Paola Tarallo, a mulher à frente da Cantina e Pizzaria Speranza, fala de crescimento com o respeito de quem viu uma família inteira construir um negócio, atravessar décadas, ganhar reputação e também pagar o preço de uma vida dedicada ao trabalho.

Depois da pandemia, quando propostas de expansão, franquias e novas parcerias continuavam chegando, ela passou a olhar para a empresa com uma pergunta menos óbvia do que parece: crescer para onde, para quem e a que custo?


“Eu quero viver bem, eu quero manter a nossa história, eu vou lutar o máximo para manter a nossa história e fazer o meu melhor possível. Mas eu não quero me matar de trabalhar”, afirma Paola, que começou a trabalhar aos 14 anos.

Paola cresceu dentro da pizzaria, aprendeu atendimento antes de aprender marketing, foi mãe de trigêmeos, liderou a empresa quando o pai ficou muito doente e hoje conduz a gestão da casa sem romantizar a sobrecarga.


A história da Speranza começou antes dela, em Nápoles (Itália), na vinda da sua família para o Brasil, trazendo repertório, comida, forno, memória e a pizza napolitana como uma espécie de idioma.

A família chegou pelo porto de Santos, instalou-se em São Paulo e fez do Bixiga um lugar de partida. A primeira casa, na rua Treze de Maio, tornou-se uma referência de cantina e pizzaria italiana. Depois veio Moema, construída pelo pai de Paola, como continuidade de uma história.


“Eu adoro ser empresária”, diz. “Mas adoro também ser mãe, adoro também ser mulher.
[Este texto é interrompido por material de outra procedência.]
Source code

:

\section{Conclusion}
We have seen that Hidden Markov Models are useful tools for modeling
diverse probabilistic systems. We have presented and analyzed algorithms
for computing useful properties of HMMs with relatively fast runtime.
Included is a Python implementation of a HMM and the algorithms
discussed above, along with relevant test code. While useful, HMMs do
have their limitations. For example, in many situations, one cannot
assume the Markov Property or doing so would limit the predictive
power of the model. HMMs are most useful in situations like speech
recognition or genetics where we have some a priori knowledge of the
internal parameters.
Então isso, para mim, está muito equilibrado na minha vida.”

Na genealogia da marca, cada geração deixou uma contribuição. Os fundadores ergueram a Speranza do Bixiga. Antonio, o pai de Paola, consolidou a casa criada pelo avô, Francesco, e construiu a filial de Moema.


A geração dela recebeu uma herança mais complexa, que é manter a tradição viva em um mercado que mudou de linguagem, de concorrência, de hábito e de velocidade.

Na infância, a rotina era organizada em torno da escola. Mas, depois da aula, havia a lição de casa e a lição que se aprendia descendo para o escritório. “E no escritório, a gente ficava lá com ele umas três, quatro horas por dia.”

O pai colocava os filhos perto da engrenagem viva da empresa. “Foi muito legal porque a gente estava o tempo todo com ele. Então a gente aprendeu muito”, relembra Paola. Nos fins de semana, os irmãos se revezavam à noite na pizzaria.

Durante a semana, também havia escala. Cada um passou por áreas diferentes. Paola circulou pelo escritório, pelas compras, pela administração. Tito se aproximou da pizzaria e da operação. Mônica se identificou mais com a cozinha. Paola, não.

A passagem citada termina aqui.